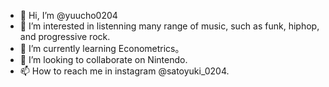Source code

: - 👋 Hi, I’m @yuucho0204
- 👀 I’m interested in listenning many range of music, such as funk, hiphop, and progressive rock.
- 🌱 I’m currently learning Econometrics。
- 💞️ I’m looking to collaborate on Nintendo.
- 📫 How to reach me in instagram @satoyuki_0204.

<!---
yuucho0204/yuucho0204 is a ✨ special ✨ repository because its `README.md` (this file) appears on your GitHub profile.
You can click the Preview link to take a look at your changes.
--->
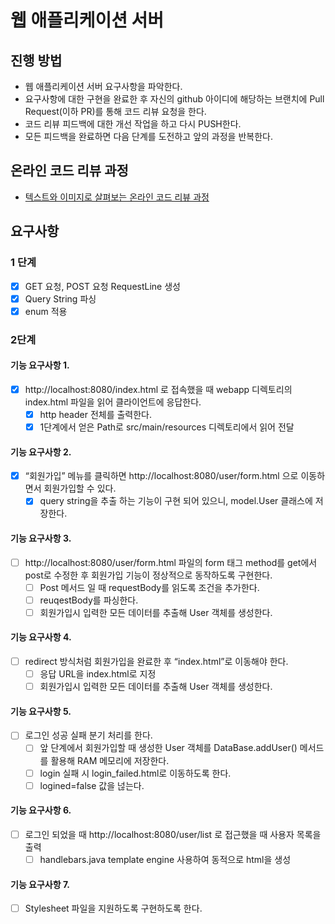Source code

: # 웹 애플리케이션 서버
## 진행 방법
* 웹 애플리케이션 서버 요구사항을 파악한다.
* 요구사항에 대한 구현을 완료한 후 자신의 github 아이디에 해당하는 브랜치에 Pull Request(이하 PR)를 통해 코드 리뷰 요청을 한다.
* 코드 리뷰 피드백에 대한 개선 작업을 하고 다시 PUSH한다.
* 모든 피드백을 완료하면 다음 단계를 도전하고 앞의 과정을 반복한다.

## 온라인 코드 리뷰 과정
* [텍스트와 이미지로 살펴보는 온라인 코드 리뷰 과정](https://github.com/next-step/nextstep-docs/tree/master/codereview)

## 요구사항
### 1 단계
- [x] GET 요청, POST 요청 RequestLine 생성
- [x] Query String 파싱
- [x] enum 적용

### 2단계
#### 기능 요구사항 1. 
- [x] http://localhost:8080/index.html 로 접속했을 때 webapp 디렉토리의 index.html 파일을 읽어 클라이언트에 응답한다.
  - [x] http header 전체를 출력한다.
  - [x] 1단계에서 얻은 Path로 src/main/resources 디렉토리에서 읽어 전달
#### 기능 요구사항 2. 
- [x] “회원가입” 메뉴를 클릭하면 http://localhost:8080/user/form.html 으로 이동하면서 회원가입할 수 있다.
  - [x] query string을 추출 하는 기능이 구현 되어 있으니, model.User 클래스에 저장한다.
#### 기능 요구사항 3.
- [ ] http://localhost:8080/user/form.html 파일의 form 태그 method를 get에서 post로 수정한 후 회원가입 기능이 정상적으로 동작하도록 구현한다.
  - [ ] Post 메서드 일 때 requestBody를 읽도록 조건을 추가한다.
  - [ ] reuqestBody를 파싱한다.
  - [ ] 회원가입시 입력한 모든 데이터를 추출해 User 객체를 생성한다.
#### 기능 요구사항 4.
- [ ] redirect 방식처럼 회원가입을 완료한 후 “index.html”로 이동해야 한다.
  - [ ] 응답 URL을 index.html로 지정
  - [ ] 회원가입시 입력한 모든 데이터를 추출해 User 객체를 생성한다.
#### 기능 요구사항 5.
- [ ] 로그인 성공 실패 분기 처리를 한다.
  - [ ] 앞 단계에서 회원가입할 때 생성한 User 객체를 DataBase.addUser() 메서드를 활용해 RAM 메모리에 저장한다.
  - [ ] login 실패 시 login_failed.html로 이동하도록 한다.
  - [ ] logined=false 값을 넎는다.
#### 기능 요구사항 6.
- [ ] 로그인 되었을 때 http://localhost:8080/user/list 로 접근했을 때 사용자 목록을 출력
  - [ ] handlebars.java template engine 사용하여 동적으로 html을 생성
#### 기능 요구사항 7.
- [ ] Stylesheet 파일을 지원하도록 구현하도록 한다.
  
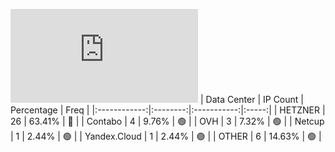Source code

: ![Diagramm](https://github.com/obajay/StateSync-snapshots/blob/main/Projects/Qwoyn/1/README.md)
| Data Center | IP Count | Percentage | Freq |
|:------------:|:--------:|:-----------:|:-----:|
| HETZNER | 26 | 63.41% | 🔴 |
| Contabo | 4 | 9.76% | 🟢 |
| OVH | 3 | 7.32% | 🟢 |
| Netcup | 1 | 2.44% | 🟢 |
| Yandex.Cloud | 1 | 2.44% | 🟢 |
| OTHER | 6 | 14.63% | 🟢 |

To do -
Keeping the pictures out, print the entries above exactly as written.

Output of the task -
Source code

: - 👋 Hi, I’m @yuucho0204
- 👀 I’m interested in listenning many range of music, such as funk, hiphop, and progressive rock.
- 🌱 I’m currently learning Econometrics。
- 💞️ I’m looking to collaborate on Nintendo.
- 📫 How to reach me in instagram @satoyuki_0204.

<!---
yuucho0204/yuucho0204 is a ✨ special ✨ repository because its `README.md` (this file) appears on your GitHub profile.
You can click the Preview link to take a look at your changes.
--->
Source code

: # 웹 애플리케이션 서버
## 진행 방법
* 웹 애플리케이션 서버 요구사항을 파악한다.
* 요구사항에 대한 구현을 완료한 후 자신의 github 아이디에 해당하는 브랜치에 Pull Request(이하 PR)를 통해 코드 리뷰 요청을 한다.
* 코드 리뷰 피드백에 대한 개선 작업을 하고 다시 PUSH한다.
* 모든 피드백을 완료하면 다음 단계를 도전하고 앞의 과정을 반복한다.

## 온라인 코드 리뷰 과정
* [텍스트와 이미지로 살펴보는 온라인 코드 리뷰 과정](https://github.com/next-step/nextstep-docs/tree/master/codereview)

## 요구사항
### 1 단계
- [x] GET 요청, POST 요청 RequestLine 생성
- [x] Query String 파싱
- [x] enum 적용

### 2단계
#### 기능 요구사항 1. 
- [x] http://localhost:8080/index.html 로 접속했을 때 webapp 디렉토리의 index.html 파일을 읽어 클라이언트에 응답한다.
  - [x] http header 전체를 출력한다.
  - [x] 1단계에서 얻은 Path로 src/main/resources 디렉토리에서 읽어 전달
#### 기능 요구사항 2. 
- [x] “회원가입” 메뉴를 클릭하면 http://localhost:8080/user/form.html 으로 이동하면서 회원가입할 수 있다.
  - [x] query string을 추출 하는 기능이 구현 되어 있으니, model.User 클래스에 저장한다.
#### 기능 요구사항 3.
- [ ] http://localhost:8080/user/form.html 파일의 form 태그 method를 get에서 post로 수정한 후 회원가입 기능이 정상적으로 동작하도록 구현한다.
  - [ ] Post 메서드 일 때 requestBody를 읽도록 조건을 추가한다.
  - [ ] reuqestBody를 파싱한다.
  - [ ] 회원가입시 입력한 모든 데이터를 추출해 User 객체를 생성한다.
#### 기능 요구사항 4.
- [ ] redirect 방식처럼 회원가입을 완료한 후 “index.html”로 이동해야 한다.
  - [ ] 응답 URL을 index.html로 지정
  - [ ] 회원가입시 입력한 모든 데이터를 추출해 User 객체를 생성한다.
#### 기능 요구사항 5.
- [ ] 로그인 성공 실패 분기 처리를 한다.
  - [ ] 앞 단계에서 회원가입할 때 생성한 User 객체를 DataBase.addUser() 메서드를 활용해 RAM 메모리에 저장한다.
  - [ ] login 실패 시 login_failed.html로 이동하도록 한다.
  - [ ] logined=false 값을 넎는다.
#### 기능 요구사항 6.
- [ ] 로그인 되었을 때 http://localhost:8080/user/list 로 접근했을 때 사용자 목록을 출력
  - [ ] handlebars.java template engine 사용하여 동적으로 html을 생성
#### 기능 요구사항 7.
- [ ] Stylesheet 파일을 지원하도록 구현하도록 한다.
  
Source code

: ![Diagramm](https://github.com/obajay/StateSync-snapshots/blob/main/Projects/Qwoyn/1/README.md)
| Data Center | IP Count | Percentage | Freq |
|:------------:|:--------:|:-----------:|:-----:|
| HETZNER | 26 | 63.41% | 🔴 |
| Contabo | 4 | 9.76% | 🟢 |
| OVH | 3 | 7.32% | 🟢 |
| Netcup | 1 | 2.44% | 🟢 |
| Yandex.Cloud | 1 | 2.44% | 🟢 |
| OTHER | 6 | 14.63% | 🟢 |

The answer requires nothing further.